|By Nathan Young|
August 9, 2017
The Tasuki Gap candlestick pattern works in both bearish and bullish markets, but let us focus on the bullish market for simplicity purposes. Everything will apply in reverse for the bearish side of the equation. When trying to identify the Tasuki Gap, there are three candlesticks involved.
First, address that the trend is in a bullish trend and has been for a little while. Then, you need to identify the first candle, which is a large bullish candle confirming the current trend. The second candle will be a gap to the upside, and close as a bullish candle. Lastly, the final candle in the pattern will be a bearish candle, but note that the candle does not have to close the gap that has just occurred.
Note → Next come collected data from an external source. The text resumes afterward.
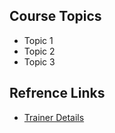 
## Course Topics

- Topic 1
- Topic 2
- Topic 3

## Refrence Links

- [Trainer Details](https://www.nishanthkp.com)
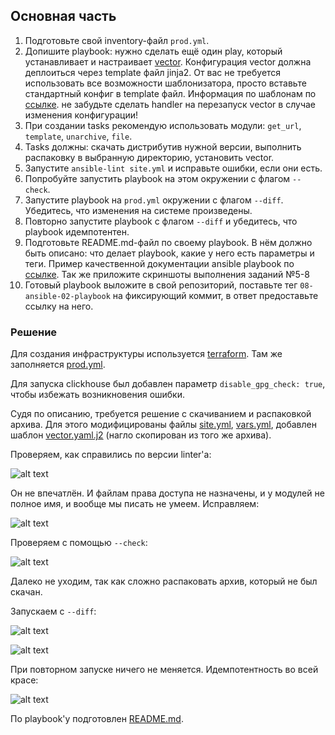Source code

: 
## Основная часть

1. Подготовьте свой inventory-файл `prod.yml`.
2. Допишите playbook: нужно сделать ещё один play, который устанавливает и настраивает [vector](https://vector.dev). Конфигурация vector должна деплоиться через template файл jinja2. От вас не требуется использовать все возможности шаблонизатора, просто вставьте стандартный конфиг в template файл. Информация по шаблонам по [ссылке](https://www.dmosk.ru/instruktions.php?object=ansible-nginx-install). не забудьте сделать handler на перезапуск vector в случае изменения конфигурации!
3. При создании tasks рекомендую использовать модули: `get_url`, `template`, `unarchive`, `file`.
4. Tasks должны: скачать дистрибутив нужной версии, выполнить распаковку в выбранную директорию, установить vector.
5. Запустите `ansible-lint site.yml` и исправьте ошибки, если они есть.
6. Попробуйте запустить playbook на этом окружении с флагом `--check`.
7. Запустите playbook на `prod.yml` окружении с флагом `--diff`. Убедитесь, что изменения на системе произведены.
8. Повторно запустите playbook с флагом `--diff` и убедитесь, что playbook идемпотентен.
9. Подготовьте README.md-файл по своему playbook. В нём должно быть описано: что делает playbook, какие у него есть параметры и теги. Пример качественной документации ansible playbook по [ссылке](https://github.com/opensearch-project/ansible-playbook). Так же приложите скриншоты выполнения заданий №5-8
10. Готовый playbook выложите в свой репозиторий, поставьте тег `08-ansible-02-playbook` на фиксирующий коммит, в ответ предоставьте ссылку на него.

### Решение

Для создания инфраструктуры используется [terraform](terraform/main.tf). Там же заполняется [prod.yml](playbook/inventory/prod.yml).

Для запуска clickhouse был добавлен параметр `disable_gpg_check: true`, чтобы избежать возникновения ошибки.

Судя по описанию, требуется решение с скачиванием и распаковкой архива. Для этого модифицированы файлы [site.yml](playbook/site.yml), [vars.yml](playbook/group_vars/clickhouse/vars.yml), добавлен шаблон [vector.yaml.j2](playbook/templates/vector.yaml.j2) (нагло скопирован из того же архива).

Проверяем, как справились по версии linter'а:

![alt text](images/1.png)

Он не впечатлён. И файлам права доступа не назначены, и у модулей не полное имя, и вообще мы писать не умеем. Исправляем:

![alt text](images/2.png)

Проверяем с помощью `--check`:

![alt text](images/3.png)

Далеко не уходим, так как сложно распаковать архив, который не был скачан.

Запускаем с `--diff`:

![alt text](images/4.1.png)

![alt text](images/4.2.png)

При повторном запуске ничего не меняется. Идемпотентность во всей красе:

![alt text](images/5.png)

По playbook'у подготовлен [README.md](playbook/README.md).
Let us dive into the specifics of the setup. The first candle is a large bullish candle, which can indicated a few things. First, this can mean that buyers have really stepped in and begun to purchase the stock based on any number of factors. Secondly, it could indicate that it hit a certain level in the market, triggering people to flow into the market.
Taking a peek at the second candle, this is a gap up from the first and typically that means there is strong demand going into the next day. Gaps in the chart tend to be filled but that is not always the case.
The last candle is important to note because it can mean a couple things. First, it could mean that too many buyers stepped in and people are simply taking profits off the table. This could also indicate a change in the direction of the market, but that may be the more extreme of the options.
As with any candlestick pattern, they are not one hundred percent, but rather an indication of what may happen. Take note of the market health and movements and begun to set alerts if everything is setting up to your standards. This candlestick pattern could simply be a play on human emotions, but factor in all data points to formulate a well rounded opinion.